Ukraine: Weapons to fight for peace

Author
Yuliya Yurchenko
Date
August 7, 2023

Yuliya Yurchenko explains why appeasement, ‘peace now’ and other positions on Russia’s war against Ukraine are dangerous defeatist views

Ukrainians fight to survive and exercise national self-determination while Russia carries out its imperialist nationalism project, where the space it deems itself entitled to is absorbed and people are either assimilated or annihilated, thus denoting a clash of two distinct national projects: one decolonial (however imperfect so far) and one neocolonial.

Pacifism, moral distancing, and non-resistance in the condition of racist, patriarchal and ecocidal capitalist imperialism, where the right in all its shades is on the rise, are expressions of bourgeois positions and ideology, an internalised imperialist worldview not unlike that of Putin – one can be an anti-imperialist and antifascist or a pacifist, but not both.

Peace at any cost is not just a phoney peace – for Ukrainians, it means sanctioning genocide of them in occupied territories, erasure of their collective identity and the diversity of their “we-understanding” by Russia’s annihilation by assimilation. For people of the Russian Federation who oppose Putin, it means persecution, torture and even death. The peace demanded is violence. As Clausewitz stated, war is the continuation of politics by other means, or, in the words of Foucault, politics is the continuation of war by other means. Indeed, we have seen both in the Russo-Ukrainian relationship since Ukraine’s formal independence. When control and domination by means other than force failed in the winter of 2013-14 and Yanukovych had to flee, Russia invaded. There is further perversion in the “anti-war” left who somehow manage to simultaneously recognise Russia’s right to “defend its interests” while denying the right of Ukrainians to defend their very lives, or assert their national self-determination, that Russia previously legally recognised. Further, they deny the right to ask us and the UK for arms committed to in the same Budapest memorandum in which Russia promised to protect Ukraine from military aggression.

Whose pacifism, what stability, and what peace?

A curious question without an answer among those who are against arms supply to Ukraine is: how to arrive at those principles without a military defeat of Russia? Gerard Delanty succinctly observes that “an unfortunate paradox of peace is that it sometimes needs military action to defend it”. Peace between Ukraine and Russia should not be confused and conflated with faux international stability – peace for some nations at the expense of localised wars for others – as one does not mean another while also giving “permits” for armed conflicts to play out in the “periphery”. We see this dangerous, legitimising, Cold War-era narrative instrumentalised repeatedly by some self-declared anti-imperialists and pacifists alike.

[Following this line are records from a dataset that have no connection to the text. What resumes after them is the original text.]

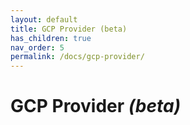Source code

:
 ```yaml
---
layout: default
title: GCP Provider (beta)
has_children: true
nav_order: 5
permalink: /docs/gcp-provider/
---
```


# GCP Provider _(beta)_
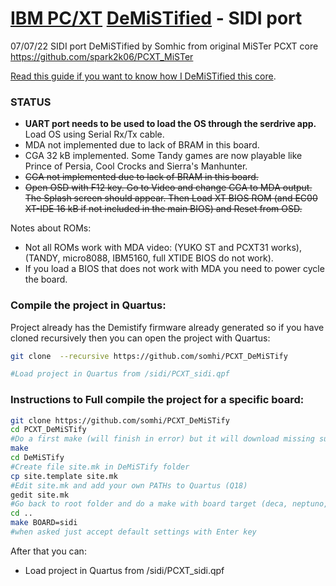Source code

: # [IBM PC/XT](https://en.wikipedia.org/wiki/IBM_Personal_Computer_XT)  [DeMiSTified](https://github.com/robinsonb5/DeMiSTify)  - SIDI port

07/07/22 SIDI port DeMiSTified by Somhic from original MiSTer PCXT core  https://github.com/spark2k06/PCXT_MiSTer

[Read this guide if you want to know how I DeMiSTified this core](https://github.com/DECAfpga/DECA_board/tree/main/Tutorials/DeMiSTify).

### STATUS

* **UART port needs to be used to load the OS through the serdrive app.** Load OS using Serial Rx/Tx cable.
* MDA not implemented due to lack of BRAM in this board.
* CGA 32 kB implemented. Some Tandy games are now playable like Prince of Persia, Cool Crocks and Sierra's Manhunter.
* ~~CGA not implemented due to lack of BRAM in this board.~~
* ~~Open OSD with F12 key. Go to Video and change CGA to MDA output. The Splash screen should appear. Then Load XT BIOS ROM (and EC00 XT-IDE 16 kB if not included in the main BIOS) and Reset from OSD.~~

Notes about ROMs:

- Not all ROMs work with MDA video: (YUKO ST and PCXT31 works), (TANDY, micro8088, IBM5160, full XTIDE BIOS do not work).
- If you load a BIOS that does not work with MDA you need to power cycle the board.



### Compile the project in Quartus:

Project already has the Demistify firmware already generated so if you have cloned recursively then you can open the project with Quartus:

```sh
git clone  --recursive https://github.com/somhi/PCXT_DeMiSTify

#Load project in Quartus from /sidi/PCXT_sidi.qpf
```



### Instructions to Full compile the project for a specific board:

```sh
git clone https://github.com/somhi/PCXT_DeMiSTify
cd PCXT_DeMiSTify
#Do a first make (will finish in error) but it will download missing submodules 
make
cd DeMiSTify
#Create file site.mk in DeMiSTify folder 
cp site.template site.mk
#Edit site.mk and add your own PATHs to Quartus (Q18)
gedit site.mk
#Go back to root folder and do a make with board target (deca, neptuno, uareloaded, atlas_cyc). If not specified it will compile for all targets.
cd ..
make BOARD=sidi
#when asked just accept default settings with Enter key
```

After that you can:

* Load project in Quartus from /sidi/PCXT_sidi.qpf

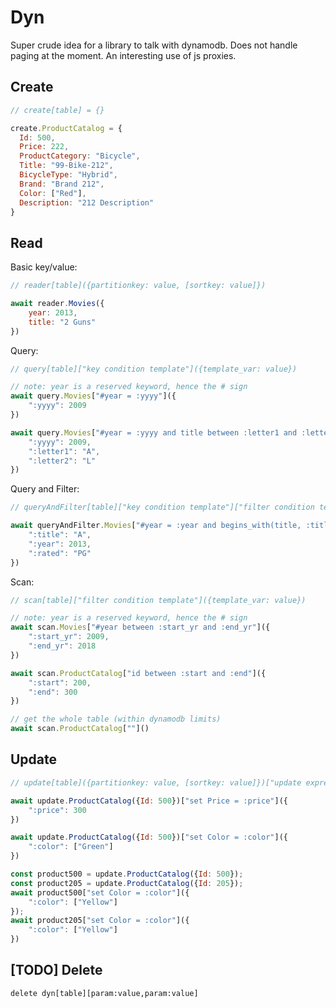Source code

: # Dyn

Super crude idea for a library to talk with dynamodb.  Does not handle paging at the moment.  An interesting use of js proxies.

## Create

```js
// create[table] = {}

create.ProductCatalog = {
  Id: 500,
  Price: 222,
  ProductCategory: "Bicycle",
  Title: "99-Bike-212",
  BicycleType: "Hybrid",
  Brand: "Brand 212",
  Color: ["Red"],
  Description: "212 Description"
}
```

## Read

Basic key/value:

```js
// reader[table]({partitionkey: value, [sortkey: value]})

await reader.Movies({
	year: 2013,
	title: "2 Guns"
})
```

Query:

```js
// query[table]["key condition template"]({template_var: value})

// note: year is a reserved keyword, hence the # sign
await query.Movies["#year = :yyyy"]({
	":yyyy": 2009
})

await query.Movies["#year = :yyyy and title between :letter1 and :letter2"]({
	":yyyy": 2009,
	":letter1": "A",
	":letter2": "L"
})
```

Query and Filter:

```js
// queryAndFilter[table]["key condition template"]["filter condition template"]({template_var: value})

await queryAndFilter.Movies["#year = :year and begins_with(title, :title)"]["rated = :rated"]({
	":title": "A",
	":year": 2013,
	":rated": "PG"
})
```

Scan:

```js
// scan[table]["filter condition template"]({template_var: value})

// note: year is a reserved keyword, hence the # sign
await scan.Movies["#year between :start_yr and :end_yr"]({
	":start_yr": 2009,
	":end_yr": 2018
})

await scan.ProductCatalog["id between :start and :end"]({
	":start": 200,
	":end": 300
})

// get the whole table (within dynamodb limits)
await scan.ProductCatalog[""]()
```

## Update

```js
// update[table]({partitionkey: value, [sortkey: value]})["update expression template"]({template_var: value})

await update.ProductCatalog({Id: 500})["set Price = :price"]({
    ":price": 300
})

await update.ProductCatalog({Id: 500})["set Color = :color"]({
    ":color": ["Green"]
})

const product500 = update.ProductCatalog({Id: 500});
const product205 = update.ProductCatalog({Id: 205});
await product500["set Color = :color"]({
    ":color": ["Yellow"]
});
await product205["set Color = :color"]({
    ":color": ["Yellow"]
})
```

## [TODO] Delete

`delete dyn[table][param:value,param:value]`
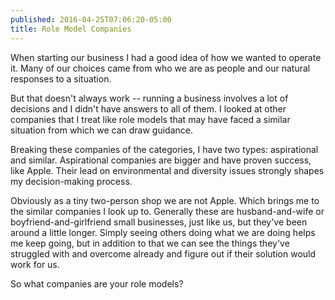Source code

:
 ```yaml
---
published: 2016-04-25T07:06:20-05:00
title: Role Model Companies
---
```

When starting our business I had a good idea of how we wanted to operate it. Many of our choices came from who we are as people and our natural responses to a situation. 

But that doesn't always work -- running a business involves a lot of decisions and I didn't have answers to all of them. I looked at other companies that I treat like role models that may have faced a similar situation from which we can draw guidance.

Breaking these companies of the categories, I have two types: aspirational and similar. Aspirational companies are bigger and have proven success, like Apple. Their lead on environmental and diversity issues strongly shapes my decision-making process.

Obviously as a tiny two-person shop we are not Apple. Which brings me to the similar companies I look up to. Generally these are husband-and-wife or boyfriend-and-girlfriend small businesses, just like us, but they've been around a little longer. Simply seeing others doing what we are doing helps me keep going, but in addition to that we can see the things they've struggled with and overcome already and figure out if their solution would work for us. 

So what companies are your role models?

Those who demand peace have no plan besides calls for talks, while the talks proposed are to take place in a domain devoid of normative principles. The answer, though, does exist – in the fight for universality of norms and universality of sanctions for their violation, both nationally and internationally; in the fight for making the global security disorder orderly; in democratising the UN Security Council and creating a collective, democratically-run institutional infrastructure for addressing international security issues (military, climate, health, food, social and economic).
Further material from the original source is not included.